What this task involves:
Go through the listing below and state how many of its lines include "anomalie". Write only that number.
<<<<
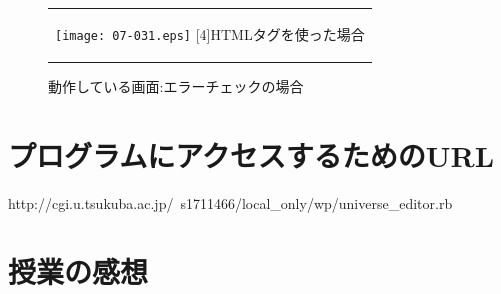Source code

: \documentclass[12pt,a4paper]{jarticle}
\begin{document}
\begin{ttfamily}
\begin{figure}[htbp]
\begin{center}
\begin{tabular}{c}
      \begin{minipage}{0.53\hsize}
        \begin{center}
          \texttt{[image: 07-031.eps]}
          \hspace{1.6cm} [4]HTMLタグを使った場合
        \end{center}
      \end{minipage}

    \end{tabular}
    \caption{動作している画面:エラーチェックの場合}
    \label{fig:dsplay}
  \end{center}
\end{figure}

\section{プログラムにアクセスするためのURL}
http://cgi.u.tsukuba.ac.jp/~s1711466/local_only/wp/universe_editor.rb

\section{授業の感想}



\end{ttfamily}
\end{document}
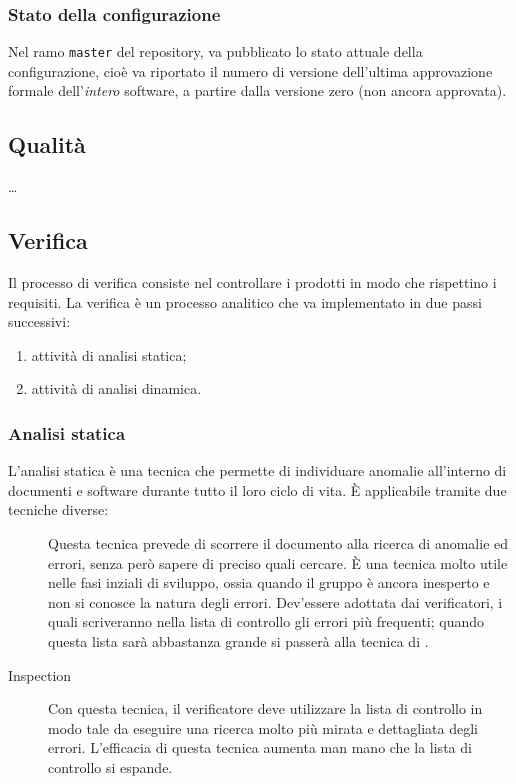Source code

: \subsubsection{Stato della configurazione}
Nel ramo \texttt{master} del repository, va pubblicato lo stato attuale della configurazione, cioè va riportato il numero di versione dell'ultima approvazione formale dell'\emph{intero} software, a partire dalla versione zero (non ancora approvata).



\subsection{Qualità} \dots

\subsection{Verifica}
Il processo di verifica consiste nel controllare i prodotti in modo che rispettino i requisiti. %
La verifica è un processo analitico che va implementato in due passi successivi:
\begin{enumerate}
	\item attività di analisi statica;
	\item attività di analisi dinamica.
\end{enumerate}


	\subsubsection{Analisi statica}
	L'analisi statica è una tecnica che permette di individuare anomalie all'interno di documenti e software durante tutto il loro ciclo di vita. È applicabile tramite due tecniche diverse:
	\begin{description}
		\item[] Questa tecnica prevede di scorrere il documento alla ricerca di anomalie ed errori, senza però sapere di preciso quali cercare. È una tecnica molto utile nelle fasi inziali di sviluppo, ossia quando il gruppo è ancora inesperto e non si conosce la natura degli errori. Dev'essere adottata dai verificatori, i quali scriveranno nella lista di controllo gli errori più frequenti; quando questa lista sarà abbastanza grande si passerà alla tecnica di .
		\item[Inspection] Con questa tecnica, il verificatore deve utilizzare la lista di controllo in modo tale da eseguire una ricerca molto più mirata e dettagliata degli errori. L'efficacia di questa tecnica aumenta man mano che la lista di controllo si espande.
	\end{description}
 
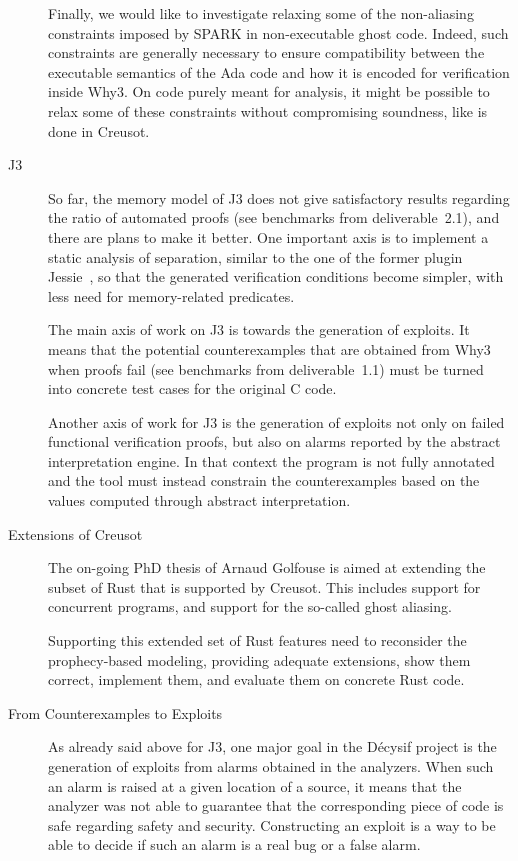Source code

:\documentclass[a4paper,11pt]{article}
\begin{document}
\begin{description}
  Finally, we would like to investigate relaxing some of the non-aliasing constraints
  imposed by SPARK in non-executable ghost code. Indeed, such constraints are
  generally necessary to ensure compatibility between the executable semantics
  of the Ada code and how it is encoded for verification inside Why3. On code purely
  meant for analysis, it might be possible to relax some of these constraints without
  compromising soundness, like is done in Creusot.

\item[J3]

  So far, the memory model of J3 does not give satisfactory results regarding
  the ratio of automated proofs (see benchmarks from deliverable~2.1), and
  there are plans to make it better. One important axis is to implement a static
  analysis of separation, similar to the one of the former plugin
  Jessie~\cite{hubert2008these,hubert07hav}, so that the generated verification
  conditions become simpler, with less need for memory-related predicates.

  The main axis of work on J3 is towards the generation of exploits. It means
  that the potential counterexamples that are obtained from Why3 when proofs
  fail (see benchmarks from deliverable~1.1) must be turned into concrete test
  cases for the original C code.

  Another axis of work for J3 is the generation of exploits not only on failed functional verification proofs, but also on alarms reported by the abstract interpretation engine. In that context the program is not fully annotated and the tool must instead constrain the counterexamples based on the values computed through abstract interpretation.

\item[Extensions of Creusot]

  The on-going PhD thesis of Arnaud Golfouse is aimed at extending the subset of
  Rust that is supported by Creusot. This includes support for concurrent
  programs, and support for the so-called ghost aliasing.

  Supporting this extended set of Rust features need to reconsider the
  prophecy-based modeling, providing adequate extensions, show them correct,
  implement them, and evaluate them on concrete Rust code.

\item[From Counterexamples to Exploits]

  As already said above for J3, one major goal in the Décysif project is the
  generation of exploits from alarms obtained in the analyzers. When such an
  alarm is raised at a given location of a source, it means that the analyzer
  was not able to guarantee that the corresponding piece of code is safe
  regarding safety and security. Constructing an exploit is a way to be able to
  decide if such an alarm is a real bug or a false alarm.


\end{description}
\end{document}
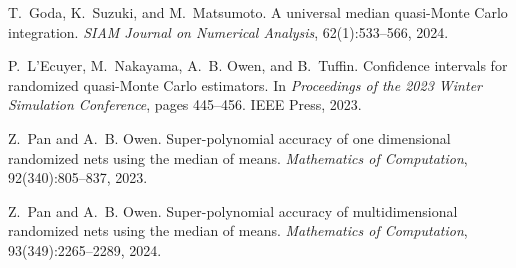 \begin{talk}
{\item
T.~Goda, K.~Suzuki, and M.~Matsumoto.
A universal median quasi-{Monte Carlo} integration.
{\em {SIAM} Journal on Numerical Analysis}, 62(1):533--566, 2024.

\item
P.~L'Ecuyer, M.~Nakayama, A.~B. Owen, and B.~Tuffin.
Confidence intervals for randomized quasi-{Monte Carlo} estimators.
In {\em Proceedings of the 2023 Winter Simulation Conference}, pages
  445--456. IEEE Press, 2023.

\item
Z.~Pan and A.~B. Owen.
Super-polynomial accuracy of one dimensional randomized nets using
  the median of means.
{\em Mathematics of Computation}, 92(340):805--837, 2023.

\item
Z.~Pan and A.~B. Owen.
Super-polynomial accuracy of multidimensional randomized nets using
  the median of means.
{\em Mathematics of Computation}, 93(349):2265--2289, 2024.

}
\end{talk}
>>>>
Result of the task:
2